Our finding that even a small region of TACS-3, which was reflected in score 3, has ability to predict outcome has a few important implications. First, this finding demonstrates that the approach is robust, and one need not observe all of the tumor/stromal boundary but rather the observation of even a single region of TACS-3 has predictive value. This is particularly relevant when one considers that oftentimes tumor/stromal boundaries are very ill defined at this advanced tumor stage. Second, it suggests that the TACS-3 signature is a fairly common occurrence within those carcinomas that are TACS-3 positive, such that even with this subsampling we were able to find good correlation to outcome. This is reassuring, as pathology is currently limited to observing only a subsample of the whole. Our data suggest that TACS-3 has predictive value for all patients. While we don't know how each patient was treated, we assume that all patients were treated with standard of care appropriate for their diagnosis at that point in time. When considering other markers in current clinical use, the presence of more TACS-3 is most useful in segregating those patients who are ER positive and have large tumors. However, because we did not have enough ER-negative patients to achieve good statistical splitting in the CART analysis, we do not yet know whether TACS-3 further segregates ER-negative patients. Our results suggest that patients positive for TACS-3 should be followed more aggressively, or may benefit from additional therapy.
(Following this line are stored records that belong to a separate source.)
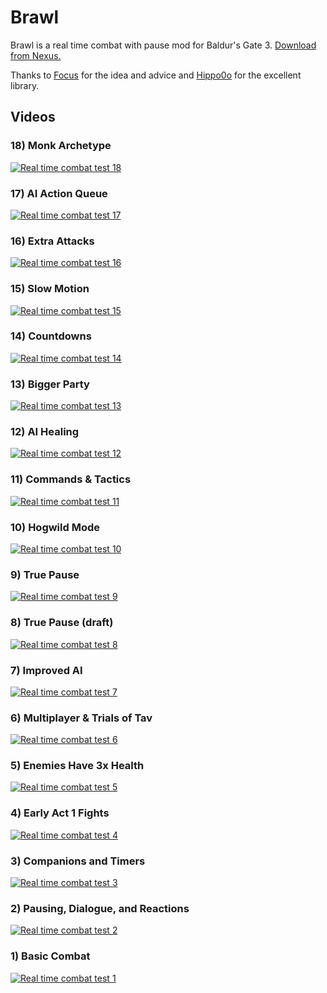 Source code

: # Brawl

Brawl is a real time combat with pause mod for Baldur's Gate 3.  [Download from Nexus.](https://www.nexusmods.com/baldursgate3/mods/12614/)

Thanks to [Focus](https://next.nexusmods.com/profile/FocusBG3) for the idea and advice and [Hippo0o](https://github.com/Hippo0o) for the excellent library.

## Videos

### 18) Monk Archetype

[![Real time combat test 18](https://img.youtube.com/vi/ogKuQur15qM/0.jpg)](https://www.youtube.com/watch?v=ogKuQur15qM)

### 17) AI Action Queue

[![Real time combat test 17](https://img.youtube.com/vi/YO_bgRg3P2E/0.jpg)](https://www.youtube.com/watch?v=YO_bgRg3P2E)

### 16) Extra Attacks

[![Real time combat test 16](https://img.youtube.com/vi/jjiP6YzO6r0/0.jpg)](https://www.youtube.com/watch?v=jjiP6YzO6r0)

### 15) Slow Motion

[![Real time combat test 15](https://img.youtube.com/vi/al1sRLiZ9_k/0.jpg)](https://www.youtube.com/watch?v=al1sRLiZ9_k)

### 14) Countdowns

[![Real time combat test 14](https://img.youtube.com/vi/rAzZcUtd0YQ/0.jpg)](https://www.youtube.com/watch?v=rAzZcUtd0YQ)

### 13) Bigger Party

[![Real time combat test 13](https://img.youtube.com/vi/Nu51F3QY6CY/0.jpg)](https://www.youtube.com/watch?v=Nu51F3QY6CY)

### 12) AI Healing

[![Real time combat test 12](https://img.youtube.com/vi/H_-c0xqzCxg/0.jpg)](https://www.youtube.com/watch?v=H_-c0xqzCxg)

### 11) Commands & Tactics

[![Real time combat test 11](https://img.youtube.com/vi/3CjowJxfX7E/0.jpg)](https://www.youtube.com/watch?v=3CjowJxfX7E)

### 10) Hogwild Mode

[![Real time combat test 10](https://img.youtube.com/vi/ceyBFM_o2Bo/0.jpg)](https://www.youtube.com/watch?v=ceyBFM_o2Bo)

### 9) True Pause

[![Real time combat test 9](https://img.youtube.com/vi/0nTcq8mUPYY/0.jpg)](https://www.youtube.com/watch?v=0nTcq8mUPYY)

### 8) True Pause (draft)

[![Real time combat test 8](https://img.youtube.com/vi/eExf2d7W4o4/0.jpg)](https://www.youtube.com/watch?v=eExf2d7W4o4)

### 7) Improved AI

[![Real time combat test 7](https://img.youtube.com/vi/zehZKax_CTE/0.jpg)](https://www.youtube.com/watch?v=zehZKax_CTE)

### 6) Multiplayer & Trials of Tav

[![Real time combat test 6](https://img.youtube.com/vi/rAbMkWfui-I/0.jpg)](https://www.youtube.com/watch?v=rAbMkWfui-I)

### 5) Enemies Have 3x Health

[![Real time combat test 5](https://img.youtube.com/vi/F76YCIRVWUg/0.jpg)](https://www.youtube.com/watch?v=F76YCIRVWUg)

### 4) Early Act 1 Fights

[![Real time combat test 4](https://img.youtube.com/vi/q3lnl3lcDXg/0.jpg)](https://www.youtube.com/watch?v=q3lnl3lcDXg)

### 3) Companions and Timers

[![Real time combat test 3](https://img.youtube.com/vi/C0FBQknd0mU/0.jpg)](https://www.youtube.com/watch?v=C0FBQknd0mU)

### 2) Pausing, Dialogue, and Reactions

[![Real time combat test 2](https://img.youtube.com/vi/ikxgAcxSv50/0.jpg)](https://www.youtube.com/watch?v=ikxgAcxSv50)

### 1) Basic Combat

[![Real time combat test 1](https://img.youtube.com/vi/nEBW4qIW28c/0.jpg)](https://www.youtube.com/watch?v=nEBW4qIW28c)

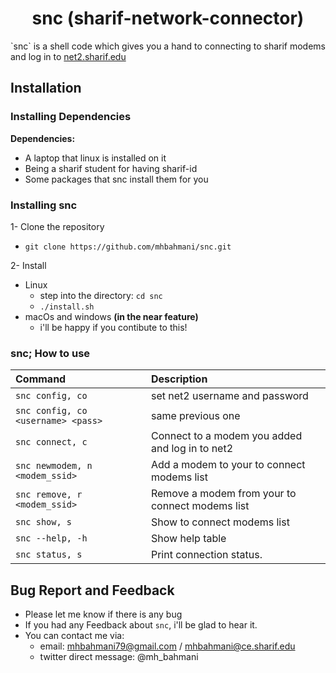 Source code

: <h1 align="center">snc (sharif-network-connector)</h1>

\`snc\` is a shell code which gives you a hand to connecting to sharif modems and log in to [net2.sharif.edu](https://net2.sharif.edu)

## Installation

### Installing Dependencies
**Dependencies:**

- A laptop that linux is installed on it
- Being a sharif student for having sharif-id
- Some packages that snc install them for you

### Installing snc

1- Clone the repository
 * `git clone https://github.com/mhbahmani/snc.git`

2- Install
 * Linux
   * step into the directory: `cd snc`
   * `./install.sh`
 * macOs and windows **(in the near feature)** 
   * i'll be happy if you contibute to this!

### snc; How to use

| **Command**                       | **Description**                                       |
|:----------------------------------|:------------------------------------------------------|
|`snc config, co`                   | set net2 username and password                        |
|`snc config, co <username> <pass> `| same previous one 
|`snc connect, c`                   | Connect to a modem you added and log in to net2       |
|`snc newmodem, n <modem_ssid>`     | Add a modem to your to connect modems list            |
|`snc remove, r <modem_ssid>`       | Remove a modem from your to connect modems list       |
|`snc show, s`                      | Show to connect modems list                           |
|`snc --help, -h`                   | Show help table                                       |
|`snc status, s`                    | Print connection status.                              |

## Bug Report and Feedback
 * Please let me know if there is any bug
 * If you had any Feedback about `snc`, i'll be glad to hear it.
 * You can contact me via:
   * email: mhbahmani79@gmail.com / mhbahmani@ce.sharif.edu
   * twitter direct message: @mh_bahmani
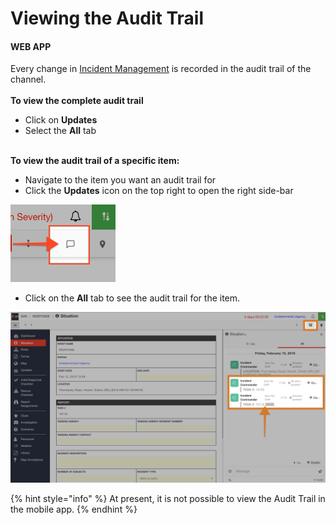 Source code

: # Viewing the Audit Trail

#### WEB APP

Every change in [Incident Management](../getting-started.md) is recorded in the audit trail of the channel.\
\
**To view the complete audit trail**

* Click on **Updates**
* Select the **All** tab

\
**To view the audit trail of a specific item:**

* Navigate to the item you want an audit trail for
* Click the **Updates** icon on the top right to open the right side-bar

![](<../../.gitbook/assets/viewing the audit trail of a specific item.png>)

* Click on the **All** tab to see the audit trail for the item.

![](<../../.gitbook/assets/viewing the audit trail.png>)

{% hint style="info" %}
At present, it is not possible to view the Audit Trail in the mobile app.
{% endhint %}
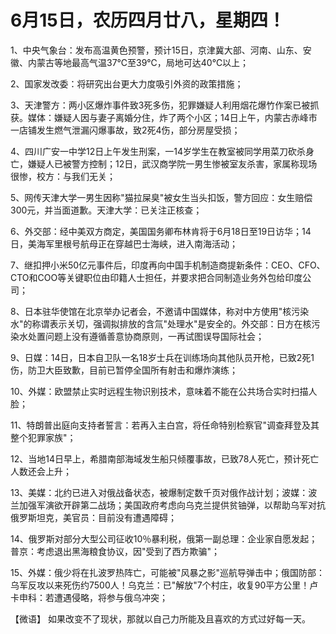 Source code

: # 6月15日，农历四月廿八，星期四！

1、中央气象台：发布高温黄色预警，预计15日，京津冀大部、河南、山东、安徽、内蒙古等地最高气温37℃至39℃，局地可达40℃以上；

2、国家发改委：将研究出台更大力度吸引外资的政策措施；

3、天津警方：两小区爆炸事件致3死多伤，犯罪嫌疑人利用烟花爆竹作案已被抓获。媒体：嫌疑人因与妻子离婚分住，炸了两个小区；14日上午，内蒙古赤峰市一店铺发生燃气泄漏闪爆事故，致2死4伤，部分房屋受损；

4、四川广安一中学12日上午发生刑案，一14岁学生在教室被同学用菜刀砍杀身亡，嫌疑人已被警方控制；12日，武汉商学院一男生惨被室友杀害，家属称现场很惨，校方：与我们无关；

5、网传天津大学一男生因称"猫拉屎臭"被女生当头扣饭，警方回应：女生赔偿300元，并当面道歉。天津大学：已关注正核查；

6、外交部：经中美双方商定，美国国务卿布林肯将于6月18日至19日访华；14日，美海军里根号航母正在穿越巴士海峡，进入南海活动；

7、继扣押小米50亿元事件后，印度再向中国手机制造商提新条件：CEO、CFO、CTO和COO等关键职位由印籍人士担任，并要求把合同制造业务外包给印度公司；

8、日本驻华使馆在北京举办记者会，不邀请中国媒体，称对中方使用"核污染水"的称谓表示关切，强调拟排放的含氚"处理水"是安全的。外交部：日方在核污染水处置问题上没有遵循善意协商原则，一再试图误导国际社会；

9、日媒：14日，日本自卫队一名18岁士兵在训练场向其他队员开枪，已致2死1伤，防卫大臣致歉，目前已暂停全国所有射击和爆炸演练；

10、外媒：欧盟禁止实时远程生物识别技术，意味着不能在公共场合实时扫描人脸；

11、特朗普出庭向支持者誓言：若再入主白宫，将任命特别检察官"调查拜登及其整个犯罪家族"；

12、当地14日早上，希腊南部海域发生船只倾覆事故，已致78人死亡，预计死亡人数还会上升；

13、美媒：北约已进入对俄战备状态，被爆制定数千页对俄作战计划；波媒：波兰加强军演欲开辟第二战场；美国政府考虑向乌克兰提供贫铀弹，以帮助乌军对抗俄罗斯坦克，美官员：目前没有遭遇障碍；

14、俄罗斯对部分大型公司征收10％暴利税，俄第一副总理：企业家自愿发起；普京：考虑退出黑海粮食协议，因"受到了西方欺骗"；

15、外媒：俄少将在扎波罗热阵亡，可能被"风暴之影"巡航导弹击中；俄国防部：乌军反攻以来死伤约7500人！乌克兰：已"解放"7个村庄，收复90平方公里！卢卡申科：若遭遇侵略，将参与俄乌冲突；



【微语】 如果改变不了现状，那就以自己力所能及且喜欢的方式过好每一天。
Perhaps the largest risk factor for breast carcinoma is mammographic density, accounting for almost 1/3 of breast carcinomas,5,48 yet the underlying mechanisms and cell biology to account for this risk have not been fully established. An increased deposition of collagen is one of the leading causes of increased tumor density and rigidity observed in mammograms.6,49 Currently, we do not know how the TACS signature and collagen alignment relate to mammographic density. Such studies are underway, in which stereotactic biopsy based on local regions of high and low mammographic density will be analyzed. However, mammography does not provide adequate resolution to understand mechanisms of disease progression, and mammographic density by itself has been a poor predictor of distant recurrence.50 Therefore, biopsy and smaller scale analysis typically follows, but to date histopathology analysis has not included an examination of the link between collagen and patient survival.

The discovery of this potential biomarker for survival is exciting not only because of its statistical relevance but also because aligned collagen fibers are functionally linked to invasion. We find that cells preferentially invade along perpendicularly aligned collagen fibers compared to randomly organized collagen.51 Moreover, Wang et al52 elegantly presented images of tumor cells crawling along straightened collagen fibers in live mammary carcinoma, and demonstrated that cells prefer to migrate along fibers by a margin of two to one.52 Furthermore, it has been shown that invasion is severely limited in an unaligned matrix.51 In addition to effects on cell migration, an aligned matrix is likely to be stiffer, and there is solid evidence that matrix stiffness promotes tumor cell proliferation.44,53,54

The mechanism by which the matrix could be reorganized into a TACS-3 orientation is still not well understood, but it is subject to regulation via multiple pathways as it is deposited, stiffened, and aligned. Deposition of collagen and extracellular matrix accompanies tumor progression and is distinct from the increase in overall breast density that is the aforementioned risk factor.55 This process, termed desmoplasia, is a stromal response to tumor formation and is enhanced by the recruitment of fibroblasts and tumor-associated macrophages,56,57 regulated by proteoglycans and cytokine stimulation.58–61 Collagen is secreted primarily by fibroblasts. Importantly, several groups have demonstrated that tumor-associated fibroblasts differ from normal fibroblasts in their ability to promote tumor progression.62,63 Carcinoma-associated fibroblasts, but not normal mammary fibroblasts, express elevated levels of the cell-surface proteoglycan syndecan-1 in human patients, and this is associated with a poor outcome.33,59 It is interesting to note that loss of syndecan-1 represses Wnt-induced mammary tumors in mouse models,64 which suggests the effect may be due to effects on stroma as well as on countering Wnt effects on tumor precursor cells.65 Because the levels of syndecan-1 and syndecan-4 were assessed for this same patient cohort and also predict survival,33 we were able to demonstrate a positive correlation between TACS-3 and syndecan-1 expression in the stroma. This finding makes sense, as there is a functional link between syndecans and collagen deposition. Strikingly, recent evidence demonstrates that syndecan-1–positive fibroblasts deposit an aligned matrix.66

In addition to fibroblasts, it is clear that macrophages also regulate collagen fibrillogenesis and have been shown to be associated with aligned matrix in the terminal end bud of developing mammary gland.57,67 The presence of high numbers of macrophages in breast tumors is associated with high hazard ratios and poor survival.68 Moreover, macrophages initiate a paracrine growth factor signaling loop that controls the chemotactic response of carcinoma cells during invasion,14 where an aligned matrix would facilitate the invasion process.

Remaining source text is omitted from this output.